From the data in weekly format, we mount the counts of cases by the amount of delay. By tabulating the delay amount against the data of onset of the first symptoms, to see the pattern of the delay for the cases.
library(dplyr)
data_triangle <- nowcasting_bh_no_age$data |>
filter(delay < 30) |>
arrange(delay) |>
select(-Time)
data_triangle |>
filter(dt_event >= (max(dt_event) - 84),
delay <= 10) |>
tidyr::spread(key = delay, value = Y)
#> # A tibble: 13 × 12
#> dt_event `0` `1` `2` `3` `4` `5` `6` `7` `8` `9` `10`
#> <date> <dbl> <dbl> <dbl> <dbl> <dbl> <dbl> <dbl> <dbl> <dbl> <dbl> <dbl>
#> 1 2020-04-04 15 103 38 25 24 8 10 8 5 4 7
#> 2 2020-04-11 24 79 63 30 23 21 7 12 3 4 0
#> 3 2020-04-18 17 111 80 22 15 10 16 3 5 5 1
#> 4 2020-04-25 22 143 51 26 17 16 4 12 7 4 NA
#> 5 2020-05-02 39 106 87 24 9 5 8 6 1 NA NA
#> 6 2020-05-09 37 154 68 32 8 12 10 10 NA NA NA
#> 7 2020-05-16 31 153 80 20 22 15 17 NA NA NA NA
#> 8 2020-05-23 41 154 70 67 24 15 NA NA NA NA NA
#> 9 2020-05-30 34 174 191 98 35 NA NA NA NA NA NA
#> 10 2020-06-06 22 240 232 62 NA NA NA NA NA NA NA
#> 11 2020-06-13 44 355 252 NA NA NA NA NA NA NA NA
#> 12 2020-06-20 61 363 NA NA NA NA NA NA NA NA NA
#> 13 2020-06-27 84 NA NA NA NA NA NA NA NA NA NA
We just look at the number of cases with 30 weeks of delay or less,
it is the default maximum delay considered in nowcasting estimation. It
can be changed by the parameter Dmax
.
If this element is grouped by and summarized by the onset of symptoms
date, here DT_SIN_PRI
, it is the epidemiological curve
observed.
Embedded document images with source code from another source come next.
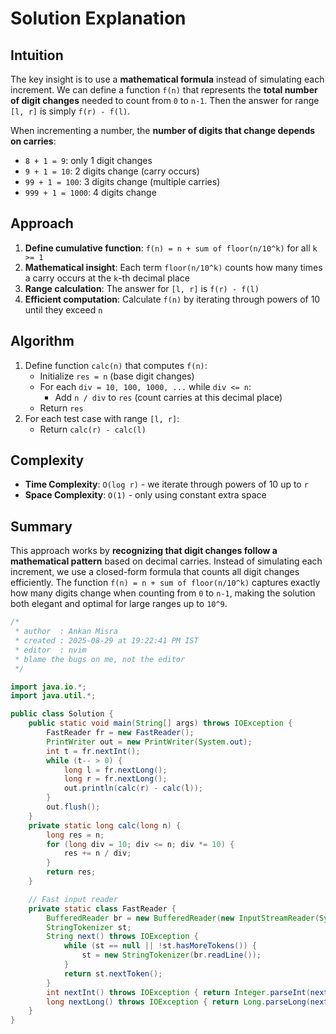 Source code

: 
# Solution Explanation

## Intuition
The key insight is to use a **mathematical formula** instead of simulating each increment. We can define a function `f(n)` that represents the **total number of digit changes** needed to count from `0` to `n-1`. Then the answer for range `[l, r]` is simply `f(r) - f(l)`.

When incrementing a number, the **number of digits that change depends on carries**:
- `8 + 1 = 9`: only 1 digit changes
- `9 + 1 = 10`: 2 digits change (carry occurs)
- `99 + 1 = 100`: 3 digits change (multiple carries)
- `999 + 1 = 1000`: 4 digits change

## Approach
1. **Define cumulative function**: `f(n) = n + sum of floor(n/10^k)` for all `k >= 1`
2. **Mathematical insight**: Each term `floor(n/10^k)` counts how many times a carry occurs at the `k`-th decimal place
3. **Range calculation**: The answer for `[l, r]` is `f(r) - f(l)`
4. **Efficient computation**: Calculate `f(n)` by iterating through powers of 10 until they exceed `n`

## Algorithm
1. Define function `calc(n)` that computes `f(n)`:
   - Initialize `res = n` (base digit changes)
   - For each `div = 10, 100, 1000, ...` while `div <= n`:
     - Add `n / div` to `res` (count carries at this decimal place)
   - Return `res`
2. For each test case with range `[l, r]`:
   - Return `calc(r) - calc(l)`

## Complexity
- **Time Complexity**: `O(log r)` - we iterate through powers of 10 up to `r`
- **Space Complexity**: `O(1)` - only using constant extra space

## Summary
This approach works by **recognizing that digit changes follow a mathematical pattern** based on decimal carries. Instead of simulating each increment, we use a closed-form formula that counts all digit changes efficiently. The function `f(n) = n + sum of floor(n/10^k)` captures exactly how many digits change when counting from `0` to `n-1`, making the solution both elegant and optimal for large ranges up to `10^9`.
```java
/*
 * author  : Ankan Misra
 * created : 2025-08-29 at 19:22:41 PM IST
 * editor  : nvim
 * blame the bugs on me, not the editor
 */

import java.io.*;
import java.util.*;

public class Solution {
    public static void main(String[] args) throws IOException {
        FastReader fr = new FastReader();
        PrintWriter out = new PrintWriter(System.out);
        int t = fr.nextInt();
        while (t-- > 0) {
            long l = fr.nextLong();
            long r = fr.nextLong();
            out.println(calc(r) - calc(l));
        }
        out.flush();
    }
    private static long calc(long n) {
        long res = n;
        for (long div = 10; div <= n; div *= 10) {
            res += n / div;
        }
        return res;
    }

    // Fast input reader
    private static class FastReader {
        BufferedReader br = new BufferedReader(new InputStreamReader(System.in));
        StringTokenizer st;
        String next() throws IOException {
            while (st == null || !st.hasMoreTokens()) {
                st = new StringTokenizer(br.readLine());
            }
            return st.nextToken();
        }
        int nextInt() throws IOException { return Integer.parseInt(next()); }
        long nextLong() throws IOException { return Long.parseLong(next()); }
    }
}
```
To exemplify it, we plot the estimate and the epidemiological
curve altogether.
library(ggplot2)
dados_by_week <- nowcasting_bh_no_age$data |>
dplyr::group_by(dt_event) |>
dplyr::reframe(
observed = sum(Y, na.rm = T)
)
nowcasting_bh_no_age$total |>
ggplot(aes(x = dt_event, y = Median,
col = 'Nowcasting')) +
geom_line(data = dados_by_week,
aes(x = dt_event, y = observed,
col = 'Observed'))+
geom_ribbon(aes(ymin = LI, ymax = LS, col = NA),
alpha = 0.2,
show.legend = F)+
geom_line()+
theme_bw()+
theme(legend.position = "bottom",
axis.text.x = element_text(angle = 90)) +
scale_color_manual(values = c('grey50', 'black'),
name = '')+
scale_x_date(date_breaks = '2 weeks',
date_labels = '%V/%y',
name = 'Date in Weeks')+
labs(x = '',
y = 'Nº Cases')
And as expected, the nowcasting estimated a rising curve when it a decaying was observed. Adding to the plot, what has happened in that period, with the data inserted after the period for when the nowcasting estimated the rise in the curve for SARI hospitalizations.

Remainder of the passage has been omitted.